Assemblage of Actions in Each Area
Figure 2 presents the proportion of duration of 10 categories of action (Table 2) observed in each area of the playground before and after the alteration of the layout. The proportion of actions observed during play in each area differed between the original and altered spatial layout. For example, the relative duration of manipulation increased in the sandbox area and that of locomotion, sloping, and climbing increased in the slide area, respectively. The proportion of sporting increased in the open area and that of sloping and climbing increased in the woodslope area, respectively (Figure 2). On the other hand, the relative duration of sand play generally decreased. In the newly constructed mound area, sedentary occupied the highest percentage at 37%, and locomotion and cycling were 23 and 20%, respectively. In the track area, cycling was the most popular action (53%), and locomotion was the second (35%) (Figure 2).

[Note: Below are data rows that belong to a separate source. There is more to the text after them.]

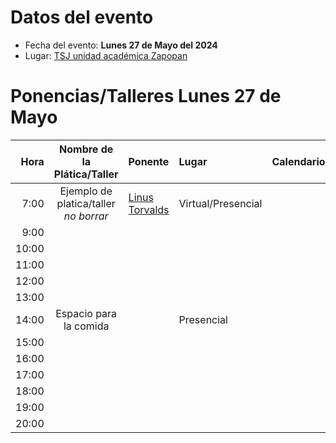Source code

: # Datos del evento

* Fecha del evento: **Lunes 27 de Mayo del 2024**
* Lugar: [TSJ unidad académica Zapopan](https://goo.gl/maps/8fyaXKKnY9jaHaXB8)

# Ponencias/Talleres Lunes 27 de Mayo

| Hora  | Nombre de la Plática/Taller | Ponente |  Lugar   | Calendario |
| ---:  |           :---:             | :---    |  :---    |    :---:   |
|  7:00 | Ejemplo de platica/taller _no borrar_ | [Linus Torvalds](../FLISoL2022/torvalds.md) | Virtual/Presencial |  |
|  9:00 |                             |         |          |            |
| 10:00 |                             |         |          |            |
| 11:00 |                             |         |          |            |
| 12:00 |                             |         |          |            |
| 13:00 |                             |         |          |            |
| 14:00 |   Espacio para la comida    |         |Presencial|            |
| 15:00 |                             |         |          |            |
| 16:00 |                             |         |          |            |
| 17:00 |                             |         |          |            |
| 18:00 |                             |         |          |            |
| 19:00 |                             |         |          |            |
| 20:00 |                             |         |          |            |

<!-- modeline
 vi: ts=8 sw=4 sts=4 et spl=es spell
-->
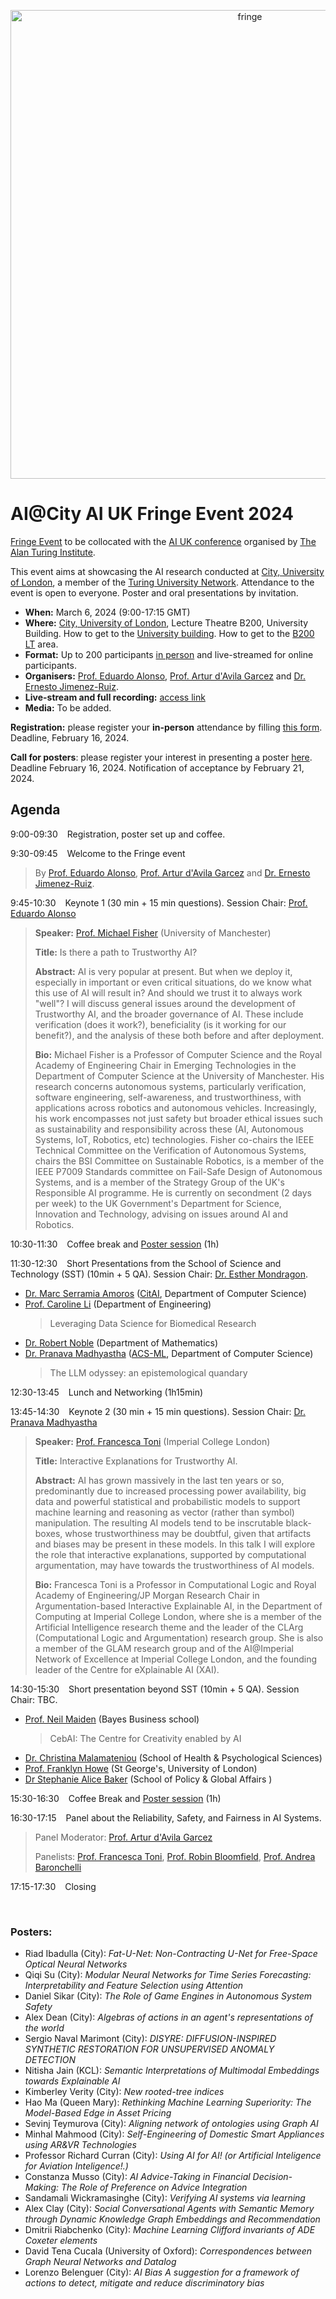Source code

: <p align="center">
<a href="https://github.com/city-artificial-intelligence/ai-uk-fringe-event-2024/blob/main/README.md#aicity-ai-uk-fringe-event-2024"><img src="https://github.com/city-artificial-intelligence/ai-uk-fringe-event-2024/blob/main/ai-city-fringe.png?raw=true" width="750" alt="fringe"></a>
</p>



# AI@City AI UK Fringe Event 2024

[Fringe Event](https://ai-uk.turing.ac.uk/fringe-events/) to be collocated with the [AI UK conference](https://ai-uk.turing.ac.uk/) organised by [The Alan Turing Institute](https://www.turing.ac.uk/).

This event aims at showcasing the AI research conducted at [City, University of London](https://www.city.ac.uk/), a member of the [Turing University Network](https://www.turing.ac.uk/turing-university-network). Attendance to the event is open to everyone. Poster and oral presentations by invitation.

- **When:** March 6, 2024 (9:00-17:15 GMT)
- **Where:** [City, University of London](https://www.city.ac.uk/), Lecture Theatre B200, University Building. How to get to the [University building](https://staffhub.city.ac.uk/timetabling/rooms-by-building/university-building/b200). How to get to the [B200 LT](https://drive.google.com/file/d/1sefJWNjlzkJ4bTClw7mfdLsAOyoBFvWx/view?usp=sharing) area.
- **Format:** Up to 200 participants <ins>in person</ins> and live-streamed for online participants.
- **Organisers:** [Prof. Eduardo Alonso](https://www.city.ac.uk/about/people/academics/eduardo-alonso), [Prof. Artur d'Avila Garcez](https://www.staff.city.ac.uk/~aag/) and [Dr. Ernesto Jimenez-Ruiz](https://www.city.ac.uk/about/people/academics/ernesto-jimenez-ruiz).
- **Live-stream and full recording:** [access link](https://echo360.org.uk/section/14adea58-2680-4163-9478-cb8f526a7bb7/public)
- **Media:** To be added.

**Registration:** please register your **in-person** attendance by filling [this form](https://forms.office.com/e/ZFRHudgTQy). Deadline, February 16, 2024.
<!--[this form](https://forms.gle/psAjdsmmEL9ceQje8). Deadline, February 14, 2024-->

**Call for posters**: please register your interest in presenting a poster [here](https://forms.gle/7KpF6JnxvdnaHXCS6). Deadline February 16, 2024. Notification of acceptance by February 21, 2024.



## Agenda

9:00-09:30 &ensp; Registration, poster set up and coffee.

9:30-09:45 &ensp; Welcome to the Fringe event
> By [Prof. Eduardo Alonso](https://www.city.ac.uk/about/people/academics/eduardo-alonso), [Prof. Artur d'Avila Garcez](https://www.staff.city.ac.uk/~aag/) and [Dr. Ernesto Jimenez-Ruiz](https://www.city.ac.uk/about/people/academics/ernesto-jimenez-ruiz).

9:45-10:30 &ensp; Keynote 1 (30 min + 15 min questions). Session Chair: [Prof. Eduardo Alonso](https://www.city.ac.uk/about/people/academics/eduardo-alonso)
> **Speaker:**  [Prof. Michael Fisher](https://web.cs.manchester.ac.uk/~michael/) (University of Manchester)
>
> **Title:** Is there a path to Trustworthy AI?
>
> **Abstract:** AI is very popular at present. But when we deploy it, especially in important or even critical situations, do we know what this use of AI will result in? And should we trust it to always work "well"? I will discuss general issues around the development of Trustworthy AI, and the broader governance of AI. These include verification (does it work?), beneficiality (is it working for our benefit?), and the analysis of these both before and after deployment.
> 
> **Bio:** Michael Fisher is a Professor of Computer Science and the Royal Academy of Engineering Chair in Emerging Technologies in the Department of Computer Science at the University of Manchester. His research concerns autonomous systems, particularly verification, software engineering, self-awareness, and trustworthiness, with applications across robotics and autonomous vehicles. Increasingly, his work encompasses not just safety but broader ethical issues such as sustainability and responsibility across these (AI, Autonomous Systems, IoT, Robotics, etc) technologies. Fisher co-chairs the IEEE Technical Committee on the Verification of Autonomous Systems, chairs the BSI Committee on Sustainable Robotics, is a member of  the IEEE P7009 Standards committee on Fail-Safe Design of Autonomous Systems, and is a member of the Strategy Group of the UK's Responsible AI programme. He is currently on secondment (2 days per week) to the UK Government's Department for Science, Innovation and Technology, advising on issues around AI and Robotics.

10:30-11:30 &ensp; Coffee break and [Poster session](https://github.com/city-artificial-intelligence/ai-uk-fringe-event-2024/blob/main/README.md#posters) (1h)

11:30-12:30 &ensp; Short Presentations from the School of Science and Technology (SST) (10min + 5 QA).  Session Chair: [Dr. Esther Mondragon](https://www.city.ac.uk/about/people/academics/esther-mondragon).
- [Dr. Marc Serramia Amoros](https://www.city.ac.uk/about/people/academics/marc-serramia-amoros) ([CitAI](https://cit-ai.net/), Department of Computer Science) 
- [Prof. Caroline Li](https://www.linkedin.com/in/prof-caroline-ling-li-80b3596/) (Department of Engineering)
  > Leveraging Data Science for Biomedical Research
- [Dr. Robert Noble](https://robjohnnoble.github.io/) (Department of Mathematics)
- [Dr. Pranava Madhyastha](https://www.city.ac.uk/about/people/academics/pranava-madhyastha) ([ACS-ML](https://www.city.ac.uk/research/centres/acsml), Department of Computer Science)
  > The LLM odyssey: an epistemological quandary
  
12:30-13:45 &ensp; Lunch and Networking (1h15min)

13:45-14:30 &ensp; Keynote 2 (30 min + 15 min questions).  Session Chair: [Dr. Pranava Madhyastha](https://www.city.ac.uk/about/people/academics/pranava-madhyastha)
> **Speaker:**  [Prof. Francesca Toni](https://www.imperial.ac.uk/people/f.toni) (Imperial College London)
>
> **Title:** Interactive Explanations for Trustworthy AI.
>
> **Abstract:** AI has grown massively in the last ten years or so, predominantly due to increased processing power availability, big data and powerful statistical and probabilistic models to support machine learning and reasoning as vector (rather than symbol) manipulation. The resulting AI models tend to be inscrutable black-boxes, whose trustworthiness may be doubtful, given that artifacts and biases may be present in  these models. In this talk I will explore the role that interactive explanations, supported by computational argumentation, may have towards the trustworthiness  of AI models.
> 
> **Bio:** Francesca Toni is a Professor in Computational Logic and Royal Academy of Engineering/JP Morgan Research Chair in Argumentation-based Interactive Explainable AI, in the Department of Computing at Imperial College London, where she is a member of the Artificial Intelligence research theme and the leader of the CLArg (Computational Logic and Argumentation) research group. She is also a member of the GLAM research group and of the AI@Imperial Network of Excellence at Imperial College London, and the founding leader of the Centre for eXplainable AI (XAI).

14:30-15:30 &ensp; Short presentation beyond SST (10min + 5 QA).   Session Chair: TBC.
- [Prof. Neil Maiden](https://www.bayes.city.ac.uk/faculties-and-research/experts/neil-maiden)	(Bayes Business school)
  > CebAI: The Centre for Creativity enabled by AI
- [Dr. Christina Malamateniou](https://www.city.ac.uk/about/people/academics/christina-malamateniou)	(School of Health & Psychological Sciences)
- [Prof. Franklyn Howe](https://www.sgul.ac.uk/profiles/franklyn-howe) (St George's, University of London)
- [Dr Stephanie Alice Baker](https://www.city.ac.uk/about/people/academics/stephanie-alice-baker) (School of Policy & Global Affairs )

15:30-16:30 &ensp; Coffee Break and [Poster session](https://github.com/city-artificial-intelligence/ai-uk-fringe-event-2024/blob/main/README.md#posters) (1h)

16:30-17:15 &ensp; Panel about the Reliability, Safety, and Fairness in AI Systems.
> Panel Moderator: [Prof. Artur d'Avila Garcez](https://www.staff.city.ac.uk/~aag/)
> 
> Panelists: [Prof. Francesca Toni](https://www.imperial.ac.uk/people/f.toni), [Prof. Robin Bloomfield](https://www.city.ac.uk/about/people/academics/robin-bloomfield), [Prof. Andrea Baronchelli](https://www.city.ac.uk/about/people/academics/andrea-baronchelli)

17:15-17:30 &ensp; Closing

<br>

### Posters:
- Riad Ibadulla (City): *Fat-U-Net: Non-Contracting U-Net for Free-Space Optical Neural Networks*
- Qiqi Su (City): *Modular Neural Networks for Time Series Forecasting: Interpretability  and Feature Selection using Attention*
- Daniel Sikar (City): *The Role of Game Engines in Autonomous System Safety*
- Alex Dean (City): *Algebras of actions in an agent's representations of the world*
- Sergio Naval Marimont (City): *DISYRE: DIFFUSION-INSPIRED SYNTHETIC RESTORATION FOR UNSUPERVISED ANOMALY DETECTION*
- Nitisha Jain (KCL): *Semantic Interpretations of Multimodal Embeddings towards Explainable AI*
- Kimberley Verity (City): *New rooted-tree indices*
- Hao Ma (Queen Mary): *Rethinking Machine Learning Superiority: The Model-Based Edge in Asset Pricing*
- Sevinj Teymurova (City): *Aligning network of ontologies using Graph AI*
- Minhal Mahmood (City): *Self-Engineering of Domestic Smart Appliances using AR&VR Technologies*
- Professor Richard Curran (City): *Using AI for AI! (or Artificial Inteligence for Aviation Inteligence!.)* 
- Constanza Musso (City): *AI Advice-Taking in Financial Decision-Making: The Role of Preference on Advice Integration*
- Sandamali Wickramasinghe (City): *Verifying AI systems via learning*
- Alex Clay (City): *Social Conversational Agents with Semantic Memory through Dynamic Knowledge Graph Embeddings and Recommendation*
- Dmitrii Riabchenko (City): *Machine Learning Clifford invariants of ADE Coxeter elements*
- David Tena Cucala (University of Oxford): *Correspondences between Graph Neural Networks and Datalog*
- Lorenzo Belenguer (City): *AI Bias A suggestion for a framework of actions to detect, mitigate and reduce discriminatory bias*

<br>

Figure 2. Comparison of assemblage of actions before and after the spatial alteration. The data for mound and track areas were not available before the alteration.

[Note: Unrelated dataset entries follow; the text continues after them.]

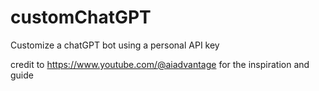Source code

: # customChatGPT
Customize a chatGPT bot using a personal API key

credit to https://www.youtube.com/@aiadvantage for the inspiration and guide
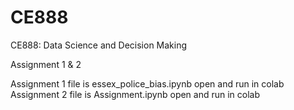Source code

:# CE888
CE888: Data Science and Decision Making

Assignment 1 & 2

Assignment 1 file is essex_police_bias.ipynb  open and run in colab 
Assignment 2 file is Assignment.ipynb open and run in colab
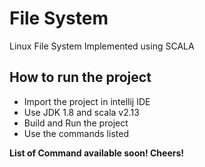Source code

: 
# File System
Linux File System Implemented using SCALA

## How to run the project

 - Import the project in intellij IDE 
 - Use JDK 1.8 and scala v2.13 
 - Build and Run the project 
 - Use the commands listed

**List of Command available soon! Cheers!**
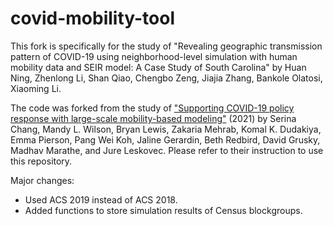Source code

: # covid-mobility-tool

This fork is specifically for the study of "Revealing geographic transmission pattern of COVID-19 using neighborhood-level simulation with human mobility data and SEIR model: A Case Study of South Carolina" by Huan Ning, Zhenlong Li, Shan Qiao, Chengbo Zeng, Jiajia Zhang, Bankole Olatosi, Xiaoming Li.

The code was forked from the study of ["Supporting COVID-19 policy response with large-scale mobility-based modeling"](https://github.com/snap-stanford/covid-mobility-tool) (2021) by Serina Chang, Mandy L. Wilson, Bryan Lewis, Zakaria Mehrab, Komal K. Dudakiya, Emma Pierson, Pang Wei Koh, Jaline Gerardin, Beth Redbird, David Grusky, Madhav Marathe, and Jure Leskovec. Please refer to their instruction to use this repository.


 Major changes:
 
 - Used ACS 2019 instead of ACS 2018.
 - Added functions to store simulation results of Census blockgroups.

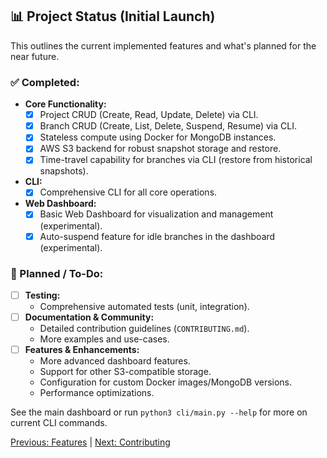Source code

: <!--
Wiki Navigation
[README](../../README.md) | [Introduction & Motivation](01_introduction.md) | [Features](02_features.md) | [Quickstart Guide](03_quickstart_guide.md) | [Demo Scenario](04_demo_scenario.md) | [How it Works](05_how_it_works.md) | [Environment Variables](06_environment_variables.md) | [Folder Structure](07_folder_structure.md) | [Project Status](08_status.md) | [Contributing](09_contributing.md)
-->

## 📊 Project Status (Initial Launch)

This outlines the current implemented features and what's planned for the near future.

### ✅ Completed:
*   **Core Functionality:**
    *   [x] Project CRUD (Create, Read, Update, Delete) via CLI.
    *   [x] Branch CRUD (Create, List, Delete, Suspend, Resume) via CLI.
    *   [x] Stateless compute using Docker for MongoDB instances.
    *   [x] AWS S3 backend for robust snapshot storage and restore.
    *   [x] Time-travel capability for branches via CLI (restore from historical snapshots).
*   **CLI:**
    *   [x] Comprehensive CLI for all core operations.
*   **Web Dashboard:**
    *   [x] Basic Web Dashboard for visualization and management (experimental).
    *   [x] Auto-suspend feature for idle branches in the dashboard (experimental).

### 🚧 Planned / To-Do:
*   [ ] **Testing:**
    *   Comprehensive automated tests (unit, integration).
*   [ ] **Documentation & Community:**
    *   Detailed contribution guidelines (`CONTRIBUTING.md`).
    *   More examples and use-cases.
*   [ ] **Features & Enhancements:**
    *   More advanced dashboard features.
    *   Support for other S3-compatible storage.
    *   Configuration for custom Docker images/MongoDB versions.
    *   Performance optimizations.

See the main dashboard or run `python3 cli/main.py --help` for more on current CLI commands.

[Previous: Features](02_features.md) | [Next: Contributing](09_contributing.md)
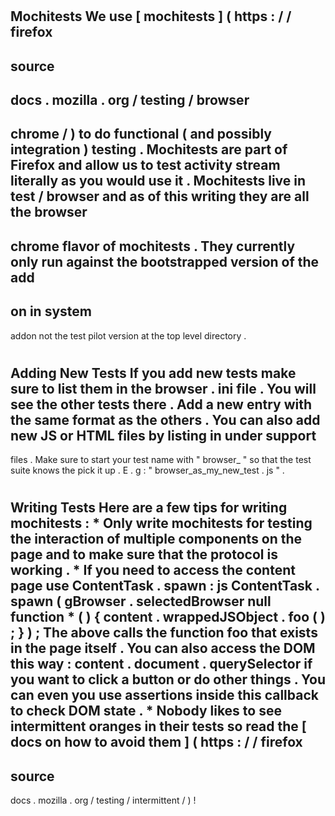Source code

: #
Mochitests
We
use
[
mochitests
]
(
https
:
/
/
firefox
-
source
-
docs
.
mozilla
.
org
/
testing
/
browser
-
chrome
/
)
to
do
functional
(
and
possibly
integration
)
testing
.
Mochitests
are
part
of
Firefox
and
allow
us
to
test
activity
stream
literally
as
you
would
use
it
.
Mochitests
live
in
test
/
browser
and
as
of
this
writing
they
are
all
the
browser
-
chrome
flavor
of
mochitests
.
They
currently
only
run
against
the
bootstrapped
version
of
the
add
-
on
in
system
-
addon
not
the
test
pilot
version
at
the
top
level
directory
.
#
#
Adding
New
Tests
If
you
add
new
tests
make
sure
to
list
them
in
the
browser
.
ini
file
.
You
will
see
the
other
tests
there
.
Add
a
new
entry
with
the
same
format
as
the
others
.
You
can
also
add
new
JS
or
HTML
files
by
listing
in
under
support
-
files
.
Make
sure
to
start
your
test
name
with
"
browser_
"
so
that
the
test
suite
knows
the
pick
it
up
.
E
.
g
:
"
browser_as_my_new_test
.
js
"
.
#
#
Writing
Tests
Here
are
a
few
tips
for
writing
mochitests
:
*
Only
write
mochitests
for
testing
the
interaction
of
multiple
components
on
the
page
and
to
make
sure
that
the
protocol
is
working
.
*
If
you
need
to
access
the
content
page
use
ContentTask
.
spawn
:
js
ContentTask
.
spawn
(
gBrowser
.
selectedBrowser
null
function
*
(
)
{
content
.
wrappedJSObject
.
foo
(
)
;
}
)
;
The
above
calls
the
function
foo
that
exists
in
the
page
itself
.
You
can
also
access
the
DOM
this
way
:
content
.
document
.
querySelector
if
you
want
to
click
a
button
or
do
other
things
.
You
can
even
you
use
assertions
inside
this
callback
to
check
DOM
state
.
*
Nobody
likes
to
see
intermittent
oranges
in
their
tests
so
read
the
[
docs
on
how
to
avoid
them
]
(
https
:
/
/
firefox
-
source
-
docs
.
mozilla
.
org
/
testing
/
intermittent
/
)
!
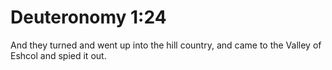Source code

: # Deuteronomy 1:24

And they turned and went up into the hill country, and came to the Valley of Eshcol and spied it out.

We constructed dendrograms to visualize the similarities among the assemblage of actions of each individual play episode. The dendrograms are shown in Figure 3A for before the alteration and Figure 3B for after the alteration. In the dendrogram for before the alteration (Figure 3A), small clusters of H (tower), F (woodstep), and A (sandbox) are observed. By contrast, in the dendrogram for after the alteration of the layout (Figure 3B), except J (track), clustering based on areas disappeared. Instead, clustering of the same participant (notably P5, P4, and P6) emerged. To statistically examine the effect of area and participant on the proportion of actions of play episode, non-parametric permutational multivariate analyses of variance showed that, before the alteration, the Area had a significant effect on the assemblage of play action. By contrast, after the alteration, a significant effect from the Area was not detected; however, the Individual did have a significant effect (see Table 4).
Figure 3. The hierarchical clusters of duration of each action in each area before and after the alteration [(A) dendrogram of before the alteration, (B) dendrogram of after the alteration]. The height, shown on the y-axis, means the similarity between action durations in the given area. The letters in dendrograms indicate each area (A, sandbox; B, slide; C, tires; D, open; F, woodstep; G, woodslope; H, tower; I, mound; and J, track).
Table 4. Permutational multivariate analysis of variance results for the assemblage of the 10 action categories observed during play [R2 (coefficient of determination) indicates how well each factor explains the dependent variable].
Physical Activity Measurement
The average counts of all participants per epoch that reflect the children’s physical activity levels are shown in Figure 4. Linear mixed model analyses on the children’s physical activity levels with fixed-effects for area and layout and random intercept effects for individual children revealed significant effects of both Layout, F(1,69) = 16.88, p < 0.001, and Area, F(8,66) = 2.91, p = 0.008, but no significant interaction was found between the two factors. Bonferroni-corrected multiple comparisons revealed that the children’s physical activity levels were significantly greater in the tires, open, and track areas as compared to the tower area (ps < 0.05). Children’s physical activity levels after the alteration were significantly greater in the sandbox, open, woodstep, and woodslope areas.
Figure 4. The averaged accelerometer counts per epoch before and after the alteration. The data for mound and track areas were not available before the alteration.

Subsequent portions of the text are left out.